Lesson: A fast-firing rifle is a good thing for good guys to have when facing multiple armed criminals, and bad guys should learn the error of their ways the first time they get shot by an armed citizen.

It’s a cold and nasty February morning in Harrison, AR, when an automobile pulls up in front of the bank under slate-gray skies dropping icy rain and sleet. The driver stays at the wheel of the getaway car as the three gunmen it disgorges smoothly and swiftly enter the bank.

Two of the robbers hold customers and tellers at gunpoint while the leader of the gang penetrates into the vault, a large revolver in one hand and a pillowcase in the other. With everyone in sight seemingly cowed into submission, the gang leader bends down into the cash vault, stuffing bundles of greenbacks into the pillowcase. He is oblivious to the old man behind him who stealthily reaches up for something the veteran bank robber hasn’t seen: the long gun suspended from two steel pegs behind him in the vault.

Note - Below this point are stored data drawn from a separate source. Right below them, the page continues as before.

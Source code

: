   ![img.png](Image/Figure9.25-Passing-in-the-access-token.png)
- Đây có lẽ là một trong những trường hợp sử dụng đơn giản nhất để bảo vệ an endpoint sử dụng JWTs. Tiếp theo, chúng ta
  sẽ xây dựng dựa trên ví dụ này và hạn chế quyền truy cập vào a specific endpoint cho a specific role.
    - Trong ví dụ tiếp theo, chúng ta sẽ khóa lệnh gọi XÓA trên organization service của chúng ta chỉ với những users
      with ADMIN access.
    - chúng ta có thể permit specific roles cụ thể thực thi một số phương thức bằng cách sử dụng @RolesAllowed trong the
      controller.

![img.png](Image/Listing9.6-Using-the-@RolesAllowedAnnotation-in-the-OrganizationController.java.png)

The roar of the gun reverberates through the vault room.

Violently jerking at the impact, the robber falls on his back, dropping his handgun. The gunshot has blasted into his right side and smashed his backbone, severing his spinal cord. He moans, “Don’t shoot me anymore,” and then, finding his command voice again he shouts, “I’m done for, boys! Don’t kill anyone! Get out!”

Fearing for the lives of employees and customers, the old man racks another round into the chamber and rushes into the lobby, gun raised, but the other two gunmen are already heading out the door of the bank. They jump into the getaway car, which careens away. The old man shoots at the fleeing vehicle and the gunmen return fire, but no one is hit on either side.

The car disappears across a nearby bridge.

Inside, bleeding and partially paralyzed, Henry Starr begins his long, slow demise. The year is 1921. Henry Starr will say some memorable things on his deathbed. One is he has robbed more banks than any man in America. And he is proud of it.

The Citizen Who Killed Starr

Researching William J. Myers, the 60-something man who dropped Starr, it’s easy to get confused. Various historians describe him as president of the bank, retired president of same, stockholder and clerk. American Handgunner went to the best source we could find: Toinette Madison at the Boone County Historical Society in Harrison, AR, the town where the incident occurred. It turns out Bill Myers was the former president of the bank Starr and his gang targeted, and was still a stockholder. He simply happened to be in the bank on the day and time in question.

More important, though, he had been heavily involved in building the bank a dozen years before. Having had previous experience elsewhere working in banks getting robbed, Myers had designed the vault with an escape door — and with an emergency firearm.

Here again some history writers have muddied the waters. At least one source says Myers blasted Starr with a shotgun. Toinette Madison confirmed a fact more historians got right: the gun Myers used was a Winchester Model 1873, caliber .38 WCF (Winchester Center Fire, aka the .38-40). He had planted the gun on wall pegs, loaded, when the bank was built. No one had cleaned, lubed, or checked it since, and Myers would later tell friends in the moments before he cut loose, he wasn’t sure whether the Winchester would go “click” or “bang.”

It turns out the Starr shooting wasn’t Bill Myers’ first experience as an armed citizen. In Baxter, AR the March 1, 1946 edition of Mountain Home carried the story that in Troy, TN in 1903, Myers “… was a stockholder in the Troy Bank and one night he was awakened by a blast he knew came from the Troy Bank.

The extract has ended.